--- Data ---

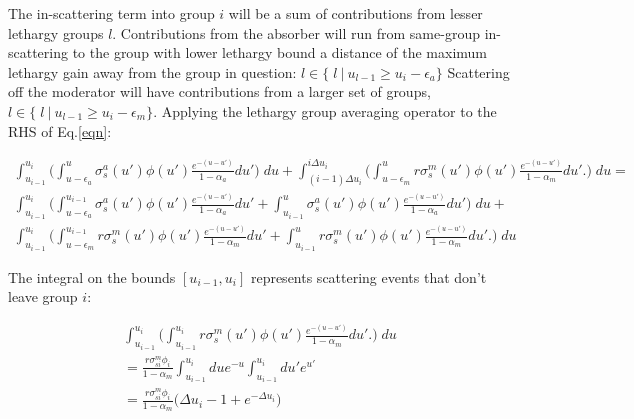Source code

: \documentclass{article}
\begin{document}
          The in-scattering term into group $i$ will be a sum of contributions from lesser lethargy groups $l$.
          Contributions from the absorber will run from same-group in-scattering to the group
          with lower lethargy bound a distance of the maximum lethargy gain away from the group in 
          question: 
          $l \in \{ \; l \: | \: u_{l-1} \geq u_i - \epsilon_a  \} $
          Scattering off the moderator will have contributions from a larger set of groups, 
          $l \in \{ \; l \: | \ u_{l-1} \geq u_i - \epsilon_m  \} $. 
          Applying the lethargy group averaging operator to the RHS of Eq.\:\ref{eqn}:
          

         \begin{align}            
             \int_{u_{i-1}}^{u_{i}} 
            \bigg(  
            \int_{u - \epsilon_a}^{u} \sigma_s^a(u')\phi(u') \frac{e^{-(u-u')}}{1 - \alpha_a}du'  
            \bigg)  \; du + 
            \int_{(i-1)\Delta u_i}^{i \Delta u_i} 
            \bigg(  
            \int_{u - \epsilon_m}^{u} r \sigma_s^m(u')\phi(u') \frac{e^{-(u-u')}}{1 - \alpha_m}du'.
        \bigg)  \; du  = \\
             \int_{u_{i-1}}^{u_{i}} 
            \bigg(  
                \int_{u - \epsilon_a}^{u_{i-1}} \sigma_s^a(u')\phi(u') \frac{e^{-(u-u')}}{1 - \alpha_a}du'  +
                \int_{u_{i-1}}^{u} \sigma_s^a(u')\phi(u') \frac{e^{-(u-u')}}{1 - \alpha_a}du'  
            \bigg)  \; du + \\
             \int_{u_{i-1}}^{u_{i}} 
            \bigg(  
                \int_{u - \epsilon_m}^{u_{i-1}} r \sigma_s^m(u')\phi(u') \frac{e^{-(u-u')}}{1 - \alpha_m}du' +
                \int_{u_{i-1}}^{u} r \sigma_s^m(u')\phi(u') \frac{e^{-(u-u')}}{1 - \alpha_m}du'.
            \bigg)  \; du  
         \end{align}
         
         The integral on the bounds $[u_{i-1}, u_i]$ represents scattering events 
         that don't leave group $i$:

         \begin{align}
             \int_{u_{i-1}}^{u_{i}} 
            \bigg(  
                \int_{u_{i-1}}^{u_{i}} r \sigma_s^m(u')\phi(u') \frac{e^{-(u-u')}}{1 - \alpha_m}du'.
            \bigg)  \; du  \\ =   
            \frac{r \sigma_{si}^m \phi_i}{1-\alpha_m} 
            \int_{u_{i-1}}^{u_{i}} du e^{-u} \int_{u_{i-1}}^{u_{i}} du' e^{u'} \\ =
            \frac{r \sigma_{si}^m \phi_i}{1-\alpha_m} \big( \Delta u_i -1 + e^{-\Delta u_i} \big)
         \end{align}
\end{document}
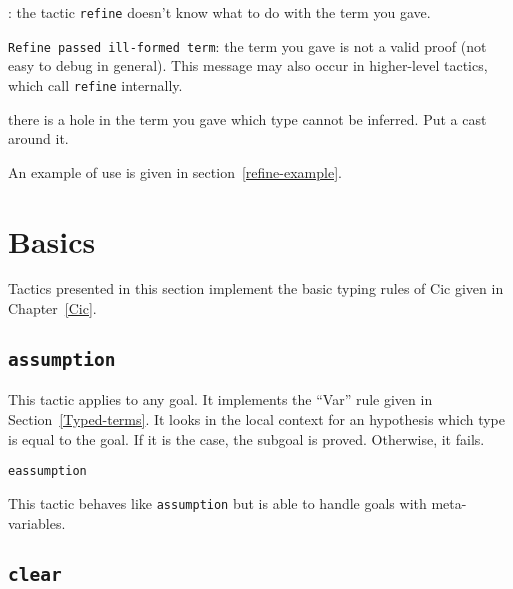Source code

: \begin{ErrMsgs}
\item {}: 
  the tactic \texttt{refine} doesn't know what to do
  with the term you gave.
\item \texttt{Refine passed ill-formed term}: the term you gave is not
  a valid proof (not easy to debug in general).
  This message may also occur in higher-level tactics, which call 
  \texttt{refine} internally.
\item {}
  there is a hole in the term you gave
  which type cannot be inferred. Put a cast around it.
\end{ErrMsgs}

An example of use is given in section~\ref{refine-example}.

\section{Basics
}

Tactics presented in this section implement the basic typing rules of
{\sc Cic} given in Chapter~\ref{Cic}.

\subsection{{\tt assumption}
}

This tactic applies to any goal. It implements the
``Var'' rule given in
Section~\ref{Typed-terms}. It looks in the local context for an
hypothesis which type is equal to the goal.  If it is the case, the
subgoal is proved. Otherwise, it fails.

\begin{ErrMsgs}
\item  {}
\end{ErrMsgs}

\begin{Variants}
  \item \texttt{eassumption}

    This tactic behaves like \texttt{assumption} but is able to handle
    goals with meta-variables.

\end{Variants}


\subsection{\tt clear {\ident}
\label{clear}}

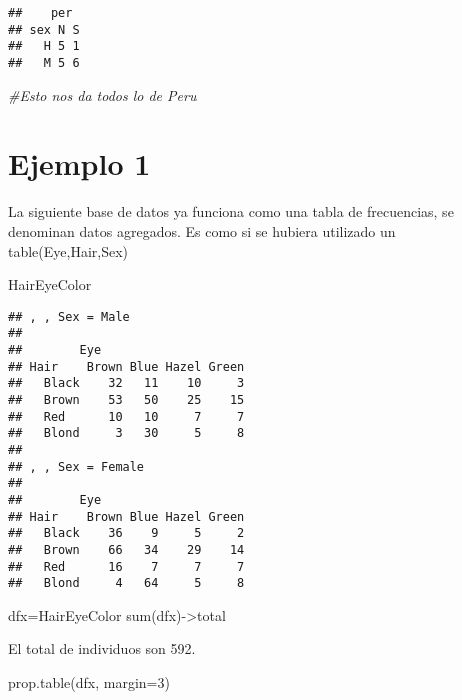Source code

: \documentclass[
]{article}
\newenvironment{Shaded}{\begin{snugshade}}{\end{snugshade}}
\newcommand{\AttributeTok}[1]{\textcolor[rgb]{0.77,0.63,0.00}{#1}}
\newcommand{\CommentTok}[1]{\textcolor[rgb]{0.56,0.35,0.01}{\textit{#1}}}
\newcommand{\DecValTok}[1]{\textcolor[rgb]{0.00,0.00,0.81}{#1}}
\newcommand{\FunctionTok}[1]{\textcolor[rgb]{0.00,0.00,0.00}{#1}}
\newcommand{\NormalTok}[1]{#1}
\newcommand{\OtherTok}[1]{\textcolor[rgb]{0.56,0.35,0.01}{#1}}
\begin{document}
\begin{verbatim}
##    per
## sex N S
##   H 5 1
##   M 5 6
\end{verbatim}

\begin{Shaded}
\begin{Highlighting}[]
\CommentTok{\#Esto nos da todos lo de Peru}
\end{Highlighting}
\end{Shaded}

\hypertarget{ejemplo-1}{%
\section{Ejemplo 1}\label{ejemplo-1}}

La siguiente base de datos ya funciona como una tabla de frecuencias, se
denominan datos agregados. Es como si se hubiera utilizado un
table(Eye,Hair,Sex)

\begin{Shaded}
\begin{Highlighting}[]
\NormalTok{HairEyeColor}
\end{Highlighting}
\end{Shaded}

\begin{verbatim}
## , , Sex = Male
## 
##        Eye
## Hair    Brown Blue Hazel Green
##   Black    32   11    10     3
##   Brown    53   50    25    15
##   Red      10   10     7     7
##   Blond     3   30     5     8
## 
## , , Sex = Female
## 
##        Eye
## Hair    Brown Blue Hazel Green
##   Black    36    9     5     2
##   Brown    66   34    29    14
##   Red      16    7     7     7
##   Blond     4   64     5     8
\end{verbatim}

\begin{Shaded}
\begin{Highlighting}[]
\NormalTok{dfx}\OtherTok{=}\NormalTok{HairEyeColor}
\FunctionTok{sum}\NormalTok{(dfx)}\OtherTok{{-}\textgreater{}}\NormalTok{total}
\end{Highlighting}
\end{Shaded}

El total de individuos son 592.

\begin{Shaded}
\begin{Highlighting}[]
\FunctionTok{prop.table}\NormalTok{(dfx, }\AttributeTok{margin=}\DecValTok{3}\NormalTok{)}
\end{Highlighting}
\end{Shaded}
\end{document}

---

■ **What you will do**: Extract all lines from the data in which "align" is found.

■ **Answer**:
         \begin{align}            
         \end{align}
         \begin{align}
         \end{align}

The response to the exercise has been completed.